O legado mais perigoso desse fanatismo pode ser a naturalização da violência como linguagem política. Quando a historiadora Heloisa Starling (UFMG) compara governos militares e bolsonarismo, aponta o abismo: "eles tinham um projeto para o Brasil. Hoje não têm". O que resta é a "política da destruição" como fim em si mesmo . A invasão de 8 de Janeiro não foi um ato isolado, mas o ápice lógico de uma cultura que assombra palavras como liberdade e pátria com espectros autoritários.
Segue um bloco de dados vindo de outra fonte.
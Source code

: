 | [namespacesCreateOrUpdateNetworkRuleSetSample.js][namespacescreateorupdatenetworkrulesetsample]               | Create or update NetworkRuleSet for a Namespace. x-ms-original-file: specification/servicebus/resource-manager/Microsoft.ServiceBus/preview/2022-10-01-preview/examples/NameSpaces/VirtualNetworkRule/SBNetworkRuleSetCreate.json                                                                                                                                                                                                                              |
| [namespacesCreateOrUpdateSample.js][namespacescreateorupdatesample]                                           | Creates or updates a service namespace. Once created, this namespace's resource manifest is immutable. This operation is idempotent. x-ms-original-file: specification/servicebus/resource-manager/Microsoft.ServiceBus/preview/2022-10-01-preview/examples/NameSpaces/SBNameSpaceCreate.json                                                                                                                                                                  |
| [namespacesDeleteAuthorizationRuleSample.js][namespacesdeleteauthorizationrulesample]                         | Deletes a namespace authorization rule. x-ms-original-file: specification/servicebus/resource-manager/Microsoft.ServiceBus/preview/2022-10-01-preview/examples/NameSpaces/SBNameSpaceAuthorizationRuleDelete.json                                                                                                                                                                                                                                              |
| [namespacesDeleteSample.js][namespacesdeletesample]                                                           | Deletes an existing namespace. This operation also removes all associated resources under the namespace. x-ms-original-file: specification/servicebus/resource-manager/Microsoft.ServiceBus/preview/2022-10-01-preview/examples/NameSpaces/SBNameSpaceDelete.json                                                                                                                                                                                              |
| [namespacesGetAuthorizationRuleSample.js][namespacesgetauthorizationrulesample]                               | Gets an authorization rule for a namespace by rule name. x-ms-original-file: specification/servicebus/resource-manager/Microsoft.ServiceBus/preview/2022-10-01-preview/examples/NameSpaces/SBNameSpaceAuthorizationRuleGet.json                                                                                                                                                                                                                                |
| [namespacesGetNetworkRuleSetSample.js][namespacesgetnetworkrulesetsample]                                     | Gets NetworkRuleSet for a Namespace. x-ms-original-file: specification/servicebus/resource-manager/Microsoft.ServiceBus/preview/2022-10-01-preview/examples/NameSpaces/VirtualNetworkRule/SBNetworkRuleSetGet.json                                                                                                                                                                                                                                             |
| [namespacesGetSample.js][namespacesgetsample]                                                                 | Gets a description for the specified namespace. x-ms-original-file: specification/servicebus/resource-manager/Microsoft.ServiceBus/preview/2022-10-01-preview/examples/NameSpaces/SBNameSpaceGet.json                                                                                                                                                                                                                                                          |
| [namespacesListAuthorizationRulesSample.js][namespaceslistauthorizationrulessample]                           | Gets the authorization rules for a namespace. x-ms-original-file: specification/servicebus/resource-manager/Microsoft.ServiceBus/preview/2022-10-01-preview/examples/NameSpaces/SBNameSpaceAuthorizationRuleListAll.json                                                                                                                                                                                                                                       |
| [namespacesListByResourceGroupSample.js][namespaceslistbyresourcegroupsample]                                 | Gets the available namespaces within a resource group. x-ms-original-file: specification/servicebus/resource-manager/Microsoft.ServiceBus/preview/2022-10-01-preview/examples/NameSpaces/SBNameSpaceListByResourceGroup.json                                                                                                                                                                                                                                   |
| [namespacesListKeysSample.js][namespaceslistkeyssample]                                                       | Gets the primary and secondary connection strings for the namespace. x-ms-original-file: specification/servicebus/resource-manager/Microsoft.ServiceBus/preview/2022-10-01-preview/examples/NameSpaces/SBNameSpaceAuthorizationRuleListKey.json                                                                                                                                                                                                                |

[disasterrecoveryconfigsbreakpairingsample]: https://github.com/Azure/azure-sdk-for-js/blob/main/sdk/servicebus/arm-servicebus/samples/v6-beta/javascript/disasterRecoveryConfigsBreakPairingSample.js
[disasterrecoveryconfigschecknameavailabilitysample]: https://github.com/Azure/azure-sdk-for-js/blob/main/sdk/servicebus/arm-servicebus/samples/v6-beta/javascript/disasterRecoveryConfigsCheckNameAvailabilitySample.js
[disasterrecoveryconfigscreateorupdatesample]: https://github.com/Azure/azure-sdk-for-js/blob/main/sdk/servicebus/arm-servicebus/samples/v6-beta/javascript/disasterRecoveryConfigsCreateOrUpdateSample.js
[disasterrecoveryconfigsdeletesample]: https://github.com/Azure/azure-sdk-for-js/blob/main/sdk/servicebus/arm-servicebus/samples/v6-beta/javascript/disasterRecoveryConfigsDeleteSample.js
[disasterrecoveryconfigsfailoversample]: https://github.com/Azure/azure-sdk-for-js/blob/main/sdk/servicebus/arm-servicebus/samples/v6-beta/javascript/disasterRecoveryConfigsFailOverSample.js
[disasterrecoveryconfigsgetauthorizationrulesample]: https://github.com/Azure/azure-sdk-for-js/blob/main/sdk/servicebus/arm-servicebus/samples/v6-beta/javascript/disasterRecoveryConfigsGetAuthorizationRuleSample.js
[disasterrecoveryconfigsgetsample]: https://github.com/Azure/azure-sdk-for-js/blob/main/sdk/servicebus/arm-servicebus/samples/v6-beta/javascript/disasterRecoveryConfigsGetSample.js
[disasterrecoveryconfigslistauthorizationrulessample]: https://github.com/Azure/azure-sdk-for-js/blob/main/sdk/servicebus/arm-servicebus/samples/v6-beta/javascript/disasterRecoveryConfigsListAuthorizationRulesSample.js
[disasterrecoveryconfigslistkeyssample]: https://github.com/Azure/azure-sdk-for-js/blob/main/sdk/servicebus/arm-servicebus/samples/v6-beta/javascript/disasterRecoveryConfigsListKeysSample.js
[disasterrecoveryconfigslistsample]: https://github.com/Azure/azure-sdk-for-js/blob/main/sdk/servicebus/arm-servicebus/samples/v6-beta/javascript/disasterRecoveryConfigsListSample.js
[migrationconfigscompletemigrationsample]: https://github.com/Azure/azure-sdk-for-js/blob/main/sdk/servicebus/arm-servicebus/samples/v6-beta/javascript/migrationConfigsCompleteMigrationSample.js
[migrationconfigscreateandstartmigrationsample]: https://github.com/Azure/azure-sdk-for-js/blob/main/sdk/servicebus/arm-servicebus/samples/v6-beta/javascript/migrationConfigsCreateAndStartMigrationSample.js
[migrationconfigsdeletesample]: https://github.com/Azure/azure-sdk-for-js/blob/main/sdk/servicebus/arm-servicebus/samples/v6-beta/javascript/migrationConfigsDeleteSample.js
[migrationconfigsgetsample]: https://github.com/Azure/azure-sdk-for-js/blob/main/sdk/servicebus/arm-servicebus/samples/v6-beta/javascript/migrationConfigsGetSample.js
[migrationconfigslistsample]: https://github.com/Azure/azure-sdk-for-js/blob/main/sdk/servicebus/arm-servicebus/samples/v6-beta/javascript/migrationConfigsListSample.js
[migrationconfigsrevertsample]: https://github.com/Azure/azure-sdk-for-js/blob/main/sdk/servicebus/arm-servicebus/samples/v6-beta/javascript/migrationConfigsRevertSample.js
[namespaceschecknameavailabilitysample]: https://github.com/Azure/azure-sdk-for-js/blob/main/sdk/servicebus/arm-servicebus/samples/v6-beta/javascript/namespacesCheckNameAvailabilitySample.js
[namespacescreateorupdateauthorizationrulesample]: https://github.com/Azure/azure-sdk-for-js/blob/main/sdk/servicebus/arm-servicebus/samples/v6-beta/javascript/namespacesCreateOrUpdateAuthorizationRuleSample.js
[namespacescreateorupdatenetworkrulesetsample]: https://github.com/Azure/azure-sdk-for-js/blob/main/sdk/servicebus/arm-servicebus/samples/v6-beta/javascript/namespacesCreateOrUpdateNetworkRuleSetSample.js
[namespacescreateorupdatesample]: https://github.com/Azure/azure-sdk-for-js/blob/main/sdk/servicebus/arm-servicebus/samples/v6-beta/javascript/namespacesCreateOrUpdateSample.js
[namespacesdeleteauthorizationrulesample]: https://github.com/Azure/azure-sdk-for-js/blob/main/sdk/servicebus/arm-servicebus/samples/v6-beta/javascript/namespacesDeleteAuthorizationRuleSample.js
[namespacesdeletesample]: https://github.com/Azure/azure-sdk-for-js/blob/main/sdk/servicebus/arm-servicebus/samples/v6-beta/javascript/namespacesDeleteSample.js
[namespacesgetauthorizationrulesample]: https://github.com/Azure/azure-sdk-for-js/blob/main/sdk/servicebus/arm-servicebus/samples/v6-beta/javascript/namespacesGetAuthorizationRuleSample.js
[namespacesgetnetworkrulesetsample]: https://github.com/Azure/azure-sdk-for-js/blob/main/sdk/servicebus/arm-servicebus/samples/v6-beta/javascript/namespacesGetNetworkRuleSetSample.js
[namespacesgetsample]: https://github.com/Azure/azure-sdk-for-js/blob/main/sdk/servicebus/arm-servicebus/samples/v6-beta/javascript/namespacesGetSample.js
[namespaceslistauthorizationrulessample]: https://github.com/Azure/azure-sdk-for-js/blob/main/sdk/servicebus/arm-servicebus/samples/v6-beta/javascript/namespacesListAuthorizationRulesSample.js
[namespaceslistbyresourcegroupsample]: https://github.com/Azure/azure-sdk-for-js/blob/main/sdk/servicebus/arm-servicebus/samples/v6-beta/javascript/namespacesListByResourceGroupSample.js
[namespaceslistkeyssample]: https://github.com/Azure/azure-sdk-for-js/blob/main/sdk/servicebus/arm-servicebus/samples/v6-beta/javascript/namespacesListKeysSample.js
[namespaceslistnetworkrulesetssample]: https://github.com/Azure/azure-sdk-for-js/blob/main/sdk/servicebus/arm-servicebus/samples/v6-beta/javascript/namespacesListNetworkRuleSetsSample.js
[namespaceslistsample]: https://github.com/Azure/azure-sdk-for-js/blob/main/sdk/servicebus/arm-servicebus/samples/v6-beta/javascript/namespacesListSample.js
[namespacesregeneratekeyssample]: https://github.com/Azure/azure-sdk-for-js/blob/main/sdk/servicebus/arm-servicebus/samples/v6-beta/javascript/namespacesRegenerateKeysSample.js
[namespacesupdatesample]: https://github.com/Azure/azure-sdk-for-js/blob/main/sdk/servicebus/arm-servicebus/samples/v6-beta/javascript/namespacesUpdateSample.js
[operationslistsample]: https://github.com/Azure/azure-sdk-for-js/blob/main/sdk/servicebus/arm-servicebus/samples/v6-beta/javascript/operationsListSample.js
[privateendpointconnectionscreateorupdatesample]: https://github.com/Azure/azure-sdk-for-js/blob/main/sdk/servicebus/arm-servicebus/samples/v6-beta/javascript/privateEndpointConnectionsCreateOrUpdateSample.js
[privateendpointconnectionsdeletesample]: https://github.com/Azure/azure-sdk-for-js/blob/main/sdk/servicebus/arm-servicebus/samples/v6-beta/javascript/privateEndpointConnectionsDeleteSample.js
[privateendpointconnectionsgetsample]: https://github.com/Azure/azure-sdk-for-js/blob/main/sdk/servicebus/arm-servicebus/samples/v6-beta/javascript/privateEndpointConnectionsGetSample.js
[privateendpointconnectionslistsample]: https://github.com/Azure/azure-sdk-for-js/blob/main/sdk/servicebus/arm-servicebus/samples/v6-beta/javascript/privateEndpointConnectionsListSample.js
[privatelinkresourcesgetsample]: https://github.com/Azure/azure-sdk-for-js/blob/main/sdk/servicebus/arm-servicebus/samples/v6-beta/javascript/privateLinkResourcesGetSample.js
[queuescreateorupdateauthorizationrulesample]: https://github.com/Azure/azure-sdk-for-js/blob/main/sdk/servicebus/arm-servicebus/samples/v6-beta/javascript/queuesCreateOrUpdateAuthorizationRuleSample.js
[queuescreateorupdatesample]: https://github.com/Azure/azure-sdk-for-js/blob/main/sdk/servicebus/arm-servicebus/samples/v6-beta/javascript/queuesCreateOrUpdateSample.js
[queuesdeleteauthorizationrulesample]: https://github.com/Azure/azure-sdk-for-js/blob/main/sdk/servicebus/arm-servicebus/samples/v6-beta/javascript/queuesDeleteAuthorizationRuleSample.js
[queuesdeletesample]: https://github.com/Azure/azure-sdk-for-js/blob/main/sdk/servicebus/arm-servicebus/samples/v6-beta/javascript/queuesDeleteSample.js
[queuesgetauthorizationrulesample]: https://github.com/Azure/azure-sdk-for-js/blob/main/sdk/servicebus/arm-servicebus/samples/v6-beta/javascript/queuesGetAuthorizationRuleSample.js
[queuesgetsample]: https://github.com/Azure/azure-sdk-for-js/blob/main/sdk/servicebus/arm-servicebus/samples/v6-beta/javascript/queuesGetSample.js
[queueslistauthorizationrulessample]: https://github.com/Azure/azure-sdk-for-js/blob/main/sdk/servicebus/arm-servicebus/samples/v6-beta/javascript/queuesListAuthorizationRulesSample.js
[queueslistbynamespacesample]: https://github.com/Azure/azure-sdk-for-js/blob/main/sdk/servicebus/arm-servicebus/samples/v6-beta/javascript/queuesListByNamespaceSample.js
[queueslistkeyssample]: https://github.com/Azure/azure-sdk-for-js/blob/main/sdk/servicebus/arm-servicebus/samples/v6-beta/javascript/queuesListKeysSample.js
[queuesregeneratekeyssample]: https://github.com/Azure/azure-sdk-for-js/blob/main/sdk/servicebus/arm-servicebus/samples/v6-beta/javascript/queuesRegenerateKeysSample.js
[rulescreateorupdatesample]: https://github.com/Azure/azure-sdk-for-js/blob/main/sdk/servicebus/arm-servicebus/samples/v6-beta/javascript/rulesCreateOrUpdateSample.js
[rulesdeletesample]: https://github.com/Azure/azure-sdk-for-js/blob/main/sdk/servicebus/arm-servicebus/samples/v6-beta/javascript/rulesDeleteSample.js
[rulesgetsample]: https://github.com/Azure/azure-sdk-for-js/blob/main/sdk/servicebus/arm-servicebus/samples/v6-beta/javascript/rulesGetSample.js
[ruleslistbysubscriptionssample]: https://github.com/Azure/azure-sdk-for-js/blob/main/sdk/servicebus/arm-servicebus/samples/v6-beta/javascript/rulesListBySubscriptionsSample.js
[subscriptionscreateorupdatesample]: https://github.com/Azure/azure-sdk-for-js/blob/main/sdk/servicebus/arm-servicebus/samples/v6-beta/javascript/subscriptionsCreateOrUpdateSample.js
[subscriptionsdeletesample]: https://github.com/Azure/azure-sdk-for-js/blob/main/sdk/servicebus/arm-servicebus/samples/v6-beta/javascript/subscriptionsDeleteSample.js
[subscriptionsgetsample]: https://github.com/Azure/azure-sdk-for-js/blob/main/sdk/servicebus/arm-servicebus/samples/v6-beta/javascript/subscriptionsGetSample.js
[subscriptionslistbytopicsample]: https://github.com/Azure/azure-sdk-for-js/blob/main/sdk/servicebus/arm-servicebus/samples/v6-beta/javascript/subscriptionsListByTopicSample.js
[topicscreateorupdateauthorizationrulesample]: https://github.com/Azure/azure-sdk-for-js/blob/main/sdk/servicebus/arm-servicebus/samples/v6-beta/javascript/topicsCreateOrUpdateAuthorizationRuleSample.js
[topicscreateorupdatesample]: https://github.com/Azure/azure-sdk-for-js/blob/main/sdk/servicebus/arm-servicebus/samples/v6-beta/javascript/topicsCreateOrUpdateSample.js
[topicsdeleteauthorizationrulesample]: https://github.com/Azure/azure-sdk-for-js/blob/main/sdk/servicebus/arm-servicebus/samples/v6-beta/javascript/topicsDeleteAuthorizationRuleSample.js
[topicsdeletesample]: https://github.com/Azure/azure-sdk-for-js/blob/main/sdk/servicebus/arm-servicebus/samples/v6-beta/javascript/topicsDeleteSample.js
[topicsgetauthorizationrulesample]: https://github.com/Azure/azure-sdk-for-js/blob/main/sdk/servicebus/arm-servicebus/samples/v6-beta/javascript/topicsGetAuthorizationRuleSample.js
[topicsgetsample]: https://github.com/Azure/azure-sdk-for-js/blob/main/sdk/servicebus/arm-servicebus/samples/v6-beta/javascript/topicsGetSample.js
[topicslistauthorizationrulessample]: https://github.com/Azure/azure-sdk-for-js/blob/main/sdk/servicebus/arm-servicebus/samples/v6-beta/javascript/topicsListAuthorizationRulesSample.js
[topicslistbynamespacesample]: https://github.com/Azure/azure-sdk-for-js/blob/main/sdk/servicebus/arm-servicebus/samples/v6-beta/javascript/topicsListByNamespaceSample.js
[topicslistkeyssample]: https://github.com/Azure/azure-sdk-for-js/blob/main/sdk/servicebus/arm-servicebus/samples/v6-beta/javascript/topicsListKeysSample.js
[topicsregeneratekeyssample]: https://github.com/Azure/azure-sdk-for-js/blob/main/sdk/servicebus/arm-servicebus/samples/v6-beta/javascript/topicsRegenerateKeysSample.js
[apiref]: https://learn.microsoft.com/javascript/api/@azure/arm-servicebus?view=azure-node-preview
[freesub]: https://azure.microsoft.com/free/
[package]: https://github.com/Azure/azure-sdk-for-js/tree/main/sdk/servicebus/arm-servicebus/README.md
Como escreve um analista, o bolsonarismo não precisa mais derrubar instituições – basta corroê-las por dentro, transformando-as em "zumbis democráticos". Nesse cenário, o desafio brasileiro vai além de derrotar um líder ou partido: exige curar uma sociedade intoxicada por ódio instrumentalizado, onde o fanatismo deixou de ser exceção para se tornar identidade política organizada. O futuro dependerá da capacidade de reerguer, tijolo por tijolo, as paredes entre democracia e barbárie que foram implodidas não por tanques, mas por likes.